Hatta soruşturulan suçla ilgisi olmayan bir özel telefon konuşmasını iddianamesine koyduğu için bir savcıyı şikâyet eden gazeteci de bu nedenle örgüt üyeliği ile suçlanıp hapse atıldı, halen hapiste!
HSYK müfettişleri, Deniz Feneri’ni hallettiklerine göre bu işlere de bakarlar mı acaba?
İdare-i maslahat işe yaramaz!
FUTBOL Federasyonu Fenerbahçe’nin küme düşürülme ile ilgili talebini “Yazılı istek yok” diyerek reddetti.
Neden yazılı istek gerekiyordu, anlayamadım.
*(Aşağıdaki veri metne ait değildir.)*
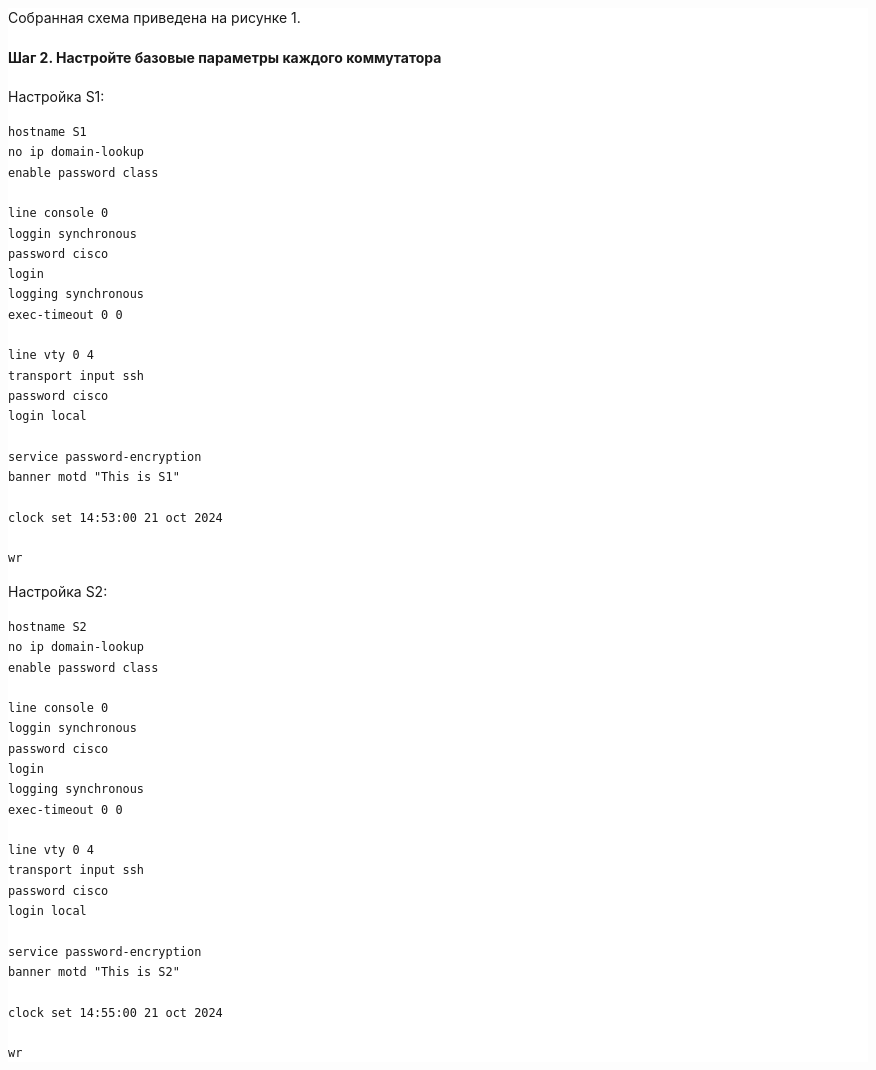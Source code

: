 Собранная схема приведена на рисунке 1.

#### Шаг 2. Настройте базовые параметры каждого коммутатора

Настройка S1:

```
hostname S1
no ip domain-lookup 
enable password class

line console 0
loggin synchronous 
password cisco
login
logging synchronous
exec-timeout 0 0

line vty 0 4
transport input ssh
password cisco
login local 

service password-encryption 
banner motd "This is S1"

clock set 14:53:00 21 oct 2024

wr
```

Настройка S2:

```
hostname S2
no ip domain-lookup 
enable password class

line console 0
loggin synchronous 
password cisco
login
logging synchronous
exec-timeout 0 0

line vty 0 4
transport input ssh
password cisco
login local 

service password-encryption 
banner motd "This is S2"

clock set 14:55:00 21 oct 2024

wr
```
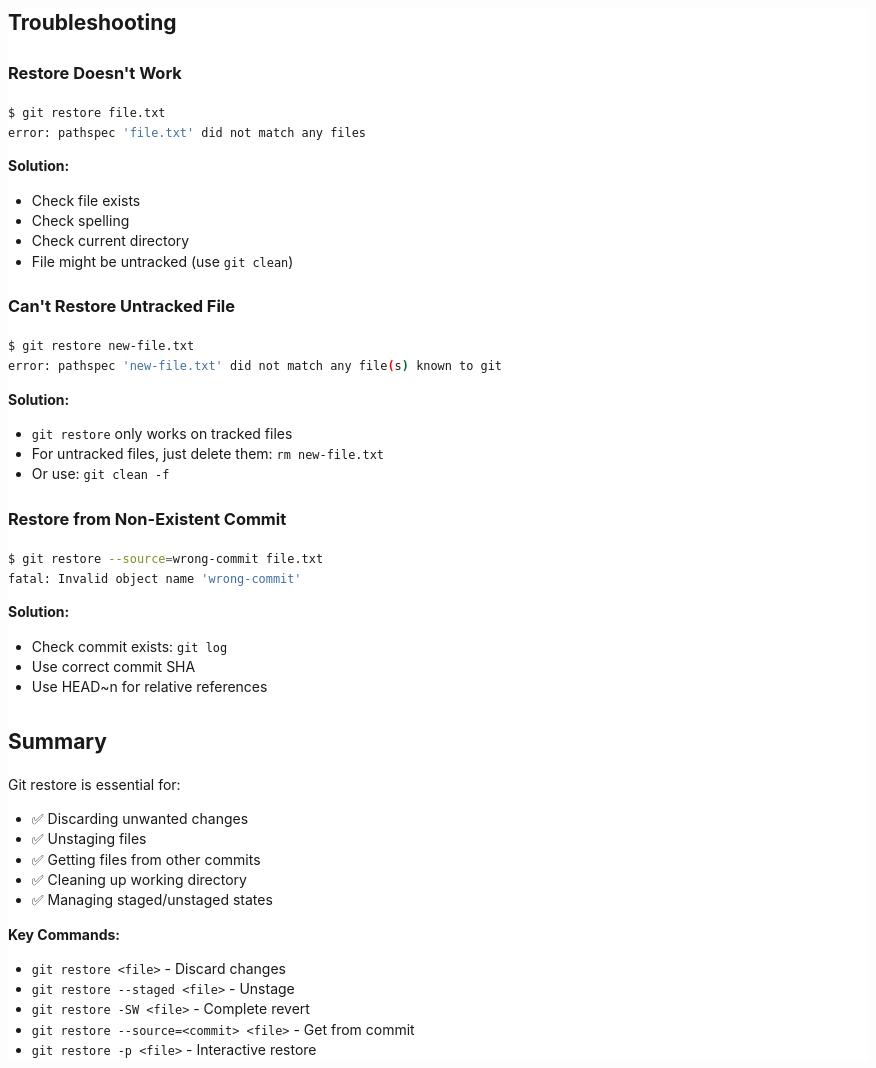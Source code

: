 ## Troubleshooting

### Restore Doesn't Work

```bash
$ git restore file.txt
error: pathspec 'file.txt' did not match any files
```

**Solution:**
- Check file exists
- Check spelling
- Check current directory
- File might be untracked (use `git clean`)

### Can't Restore Untracked File

```bash
$ git restore new-file.txt
error: pathspec 'new-file.txt' did not match any file(s) known to git
```

**Solution:**
- `git restore` only works on tracked files
- For untracked files, just delete them: `rm new-file.txt`
- Or use: `git clean -f`

### Restore from Non-Existent Commit

```bash
$ git restore --source=wrong-commit file.txt
fatal: Invalid object name 'wrong-commit'
```

**Solution:**
- Check commit exists: `git log`
- Use correct commit SHA
- Use HEAD~n for relative references

## Summary

Git restore is essential for:
- ✅ Discarding unwanted changes
- ✅ Unstaging files
- ✅ Getting files from other commits
- ✅ Cleaning up working directory
- ✅ Managing staged/unstaged states

**Key Commands:**
- `git restore <file>` - Discard changes
- `git restore --staged <file>` - Unstage
- `git restore -SW <file>` - Complete revert
- `git restore --source=<commit> <file>` - Get from commit
- `git restore -p <file>` - Interactive restore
Şampiyonlar Ligi’ne katılması “şike kuşkusu nedeniyle” yasaklanmış bir takımın bu yıl Süper Lig’de işi ne?
Futbol Federasyonu Etik Kurulu, savcılığın kendisine verdiği dosyaları iki haftadan uzun süre inceledi ve bir karara varamadı. Ama UEFA’nın bir yetkilisi, savcı ile bir saat konuşup bir karara varabildi.
Federasyon ne yapmak istiyor, anlayabilmek zor.
Türkiye’de futbolu yönetmek mi istiyor, yoksa tek derdi yayıncı kuruluştan gelecek dolarları garanti altına almak mı?
Savcılığın açıklamaları UEFA için yeterli oluyorsa, TFF için neden yeterli olamıyor?
Üstelik dosyalar da ellerinde!
Acaba dosyalarda yazılı olanları yeterince güçlü bulmadıklarından olabilir mi?
Futbol Federasyonu’nun bu olayda “durumu idare etmekten” daha fazlasını yapması gerekiyor.
Gelecek sezonları da riske atmamak için!